Top of Extracted data

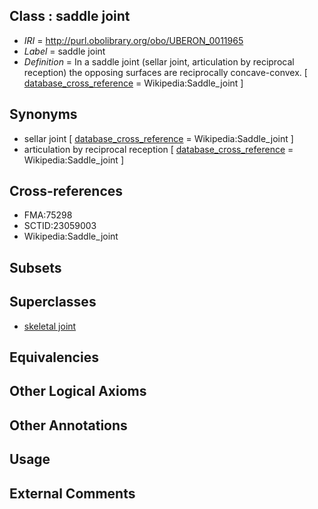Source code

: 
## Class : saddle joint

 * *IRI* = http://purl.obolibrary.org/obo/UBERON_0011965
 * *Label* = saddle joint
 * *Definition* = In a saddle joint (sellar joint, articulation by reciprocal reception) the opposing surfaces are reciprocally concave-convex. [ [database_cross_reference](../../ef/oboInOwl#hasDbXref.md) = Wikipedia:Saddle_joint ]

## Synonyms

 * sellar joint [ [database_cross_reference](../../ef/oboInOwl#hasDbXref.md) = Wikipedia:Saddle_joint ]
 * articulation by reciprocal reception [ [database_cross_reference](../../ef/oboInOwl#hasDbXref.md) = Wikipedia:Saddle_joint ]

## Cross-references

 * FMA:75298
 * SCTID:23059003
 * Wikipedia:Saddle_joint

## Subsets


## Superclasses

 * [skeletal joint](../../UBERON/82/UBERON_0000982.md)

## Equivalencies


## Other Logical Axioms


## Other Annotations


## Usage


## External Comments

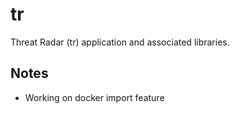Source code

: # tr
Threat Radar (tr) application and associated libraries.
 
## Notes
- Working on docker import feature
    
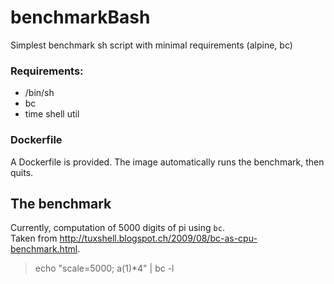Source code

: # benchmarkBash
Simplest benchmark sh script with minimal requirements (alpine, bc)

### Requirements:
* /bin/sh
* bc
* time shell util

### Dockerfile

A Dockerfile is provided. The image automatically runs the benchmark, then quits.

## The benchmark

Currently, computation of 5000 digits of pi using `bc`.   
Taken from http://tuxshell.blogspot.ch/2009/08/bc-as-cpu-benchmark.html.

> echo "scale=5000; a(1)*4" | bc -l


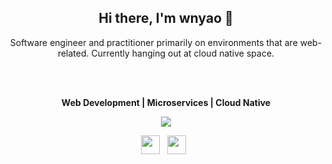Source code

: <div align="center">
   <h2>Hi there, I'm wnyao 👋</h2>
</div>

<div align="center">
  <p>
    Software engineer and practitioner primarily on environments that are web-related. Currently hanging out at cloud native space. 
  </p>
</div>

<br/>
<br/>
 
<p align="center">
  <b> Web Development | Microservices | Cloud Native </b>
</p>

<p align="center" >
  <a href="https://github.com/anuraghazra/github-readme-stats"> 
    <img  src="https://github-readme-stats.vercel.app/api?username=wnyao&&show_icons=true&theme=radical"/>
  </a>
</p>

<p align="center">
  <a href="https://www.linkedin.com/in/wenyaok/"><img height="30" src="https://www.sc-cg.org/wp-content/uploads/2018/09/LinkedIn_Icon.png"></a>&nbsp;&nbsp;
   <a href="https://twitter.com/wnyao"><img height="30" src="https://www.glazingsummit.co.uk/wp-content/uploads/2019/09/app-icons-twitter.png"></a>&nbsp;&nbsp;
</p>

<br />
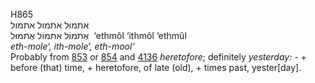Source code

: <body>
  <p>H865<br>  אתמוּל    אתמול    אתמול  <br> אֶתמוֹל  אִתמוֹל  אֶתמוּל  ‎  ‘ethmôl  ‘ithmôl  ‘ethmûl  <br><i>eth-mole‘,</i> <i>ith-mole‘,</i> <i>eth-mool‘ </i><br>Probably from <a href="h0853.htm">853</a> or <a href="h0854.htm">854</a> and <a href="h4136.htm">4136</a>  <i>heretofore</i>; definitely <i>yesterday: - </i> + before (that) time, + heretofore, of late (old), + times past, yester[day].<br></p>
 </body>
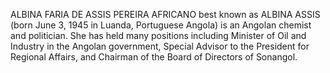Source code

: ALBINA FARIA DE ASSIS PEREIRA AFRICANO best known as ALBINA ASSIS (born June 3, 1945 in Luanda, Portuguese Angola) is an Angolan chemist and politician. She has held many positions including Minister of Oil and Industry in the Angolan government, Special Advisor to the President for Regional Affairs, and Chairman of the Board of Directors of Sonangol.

Bottom of Extracted data
Top of Extracted data

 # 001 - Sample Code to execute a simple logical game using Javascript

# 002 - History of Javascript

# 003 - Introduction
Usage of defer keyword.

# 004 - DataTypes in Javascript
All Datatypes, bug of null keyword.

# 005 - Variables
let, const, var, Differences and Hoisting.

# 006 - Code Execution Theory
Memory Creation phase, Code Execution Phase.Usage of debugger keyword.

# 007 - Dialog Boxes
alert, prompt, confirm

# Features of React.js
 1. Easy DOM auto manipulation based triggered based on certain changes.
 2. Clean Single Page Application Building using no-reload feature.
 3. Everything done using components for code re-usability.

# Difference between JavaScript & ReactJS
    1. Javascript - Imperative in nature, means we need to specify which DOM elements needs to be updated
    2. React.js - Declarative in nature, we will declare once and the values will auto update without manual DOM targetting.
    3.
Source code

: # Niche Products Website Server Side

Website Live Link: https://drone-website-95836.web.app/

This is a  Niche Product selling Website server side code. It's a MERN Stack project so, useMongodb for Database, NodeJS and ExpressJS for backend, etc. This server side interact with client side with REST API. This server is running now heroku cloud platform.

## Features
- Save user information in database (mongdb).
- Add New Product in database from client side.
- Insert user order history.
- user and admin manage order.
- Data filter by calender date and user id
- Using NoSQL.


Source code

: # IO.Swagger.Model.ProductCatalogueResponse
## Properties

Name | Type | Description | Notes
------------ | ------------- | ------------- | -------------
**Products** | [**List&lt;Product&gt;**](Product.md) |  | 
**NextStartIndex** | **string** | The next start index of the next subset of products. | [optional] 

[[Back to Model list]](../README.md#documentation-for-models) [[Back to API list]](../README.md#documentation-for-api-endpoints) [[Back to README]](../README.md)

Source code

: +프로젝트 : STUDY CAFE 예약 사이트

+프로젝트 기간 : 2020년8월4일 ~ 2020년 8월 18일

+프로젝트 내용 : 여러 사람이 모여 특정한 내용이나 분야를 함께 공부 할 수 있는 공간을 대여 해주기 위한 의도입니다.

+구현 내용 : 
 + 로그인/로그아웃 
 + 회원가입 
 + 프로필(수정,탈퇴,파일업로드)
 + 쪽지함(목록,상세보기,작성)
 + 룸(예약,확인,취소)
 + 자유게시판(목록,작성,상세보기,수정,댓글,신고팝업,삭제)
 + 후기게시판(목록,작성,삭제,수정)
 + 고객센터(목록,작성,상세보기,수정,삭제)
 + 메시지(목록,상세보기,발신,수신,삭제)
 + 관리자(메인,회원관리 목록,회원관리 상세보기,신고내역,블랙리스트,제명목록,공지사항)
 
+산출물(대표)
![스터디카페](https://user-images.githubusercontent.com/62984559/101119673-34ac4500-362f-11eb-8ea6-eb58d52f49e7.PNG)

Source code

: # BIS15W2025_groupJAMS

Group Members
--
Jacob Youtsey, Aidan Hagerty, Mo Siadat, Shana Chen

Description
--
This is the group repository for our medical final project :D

Bottom of Extracted data

Exercise objective:
Could you reproduce exactly the lines of the entries above, from the one with "Jacob Youtsey, Aidan" through the one with "This is the", and nothing else?

Result for this task:
Jacob Youtsey, Aidan Hagerty, Mo Siadat, Shana Chen

Description
--
This is the group repository for our medical final project :D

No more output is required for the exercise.